• **What is being asked**
Count how many lines hold "characters" in the records, and respond with that number by itself.

Material provided: Begin

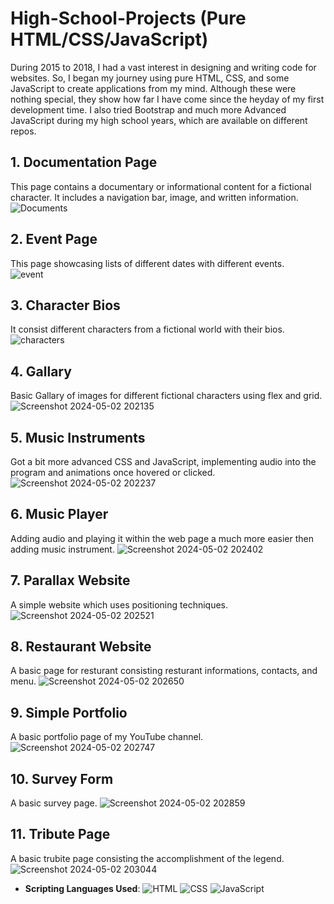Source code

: # High-School-Projects (Pure HTML/CSS/JavaScript)

During 2015 to 2018, I had a vast interest in designing and writing code for websites. So, I began my journey using pure HTML, CSS, and some JavaScript to create applications from my mind. Although these were nothing special, they show how far I have come since the heyday of my first development time.
I also tried Bootstrap and much more Advanced JavaScript during my high school years, which are available on different repos.

## 1. Documentation Page
This page contains a documentary or informational content for a fictional character. It includes a navigation bar, image, and written information.
![Documents](https://github.com/AhmadYasi/High-School-Projects/assets/130148111/7f57d78f-9611-4bdf-b866-cf130670d549)

## 2. Event Page
This page showcasing lists of different dates with different events.  
![event](https://github.com/AhmadYasi/High-School-Projects/assets/130148111/e023b10b-1676-4fc3-aad2-2f02e3f89f5c)

## 3. Character Bios
It consist different characters from a fictional world with their bios.
![characters](https://github.com/AhmadYasi/High-School-Projects/assets/130148111/ab496d9f-b217-4f48-9ece-cb6817580938)

## 4. Gallary
Basic Gallary of images for different fictional characters using flex and grid.
![Screenshot 2024-05-02 202135](https://github.com/AhmadYasi/High-School-Projects/assets/130148111/79b63535-d165-4695-bae9-6e2c434f0901)

## 5. Music Instruments
Got a bit more advanced CSS and JavaScript, implementing audio into the program and animations once hovered or clicked.
![Screenshot 2024-05-02 202237](https://github.com/AhmadYasi/High-School-Projects/assets/130148111/5f2ae1dd-9e71-42bc-ad63-d0c8c06d44ea)

## 6. Music Player
Adding audio and playing it within the web page a much more easier then adding music instrument.
![Screenshot 2024-05-02 202402](https://github.com/AhmadYasi/High-School-Projects/assets/130148111/e842f427-c3ef-4c34-acbb-43d277100ca4)

## 7. Parallax Website
A simple website which uses positioning techniques.
![Screenshot 2024-05-02 202521](https://github.com/AhmadYasi/High-School-Projects/assets/130148111/f5375229-fb52-490d-b5f3-6375f59e4469)

## 8. Restaurant Website
A basic page for resturant consisting resturant informations, contacts, and menu.
![Screenshot 2024-05-02 202650](https://github.com/AhmadYasi/High-School-Projects/assets/130148111/38633260-9716-43ef-8b01-4ebc91dedc5b)

## 9. Simple Portfolio
A basic portfolio page of my YouTube channel.
![Screenshot 2024-05-02 202747](https://github.com/AhmadYasi/High-School-Projects/assets/130148111/a1dca128-942f-4cb3-a041-d5f43a80bad1)

## 10. Survey Form
A basic survey page.
![Screenshot 2024-05-02 202859](https://github.com/AhmadYasi/High-School-Projects/assets/130148111/35d28618-33f8-4d6e-a239-c1378a602351)

## 11. Tribute Page
A basic trubite page consisting the accomplishment of the legend.
![Screenshot 2024-05-02 203044](https://github.com/AhmadYasi/High-School-Projects/assets/130148111/82244976-6e44-4a85-95f3-a48b2dd6d604)




- **Scripting Languages Used**:
![HTML](https://img.shields.io/badge/-HTML-E34F26?logo=html5&logoColor=white) ![CSS](https://img.shields.io/badge/-CSS-1572B6?logo=css3&logoColor=white) ![JavaScript](https://img.shields.io/badge/-JavaScript-F7DF1E?logo=javascript&logoColor=black)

Material provided: End

• **The answer**
3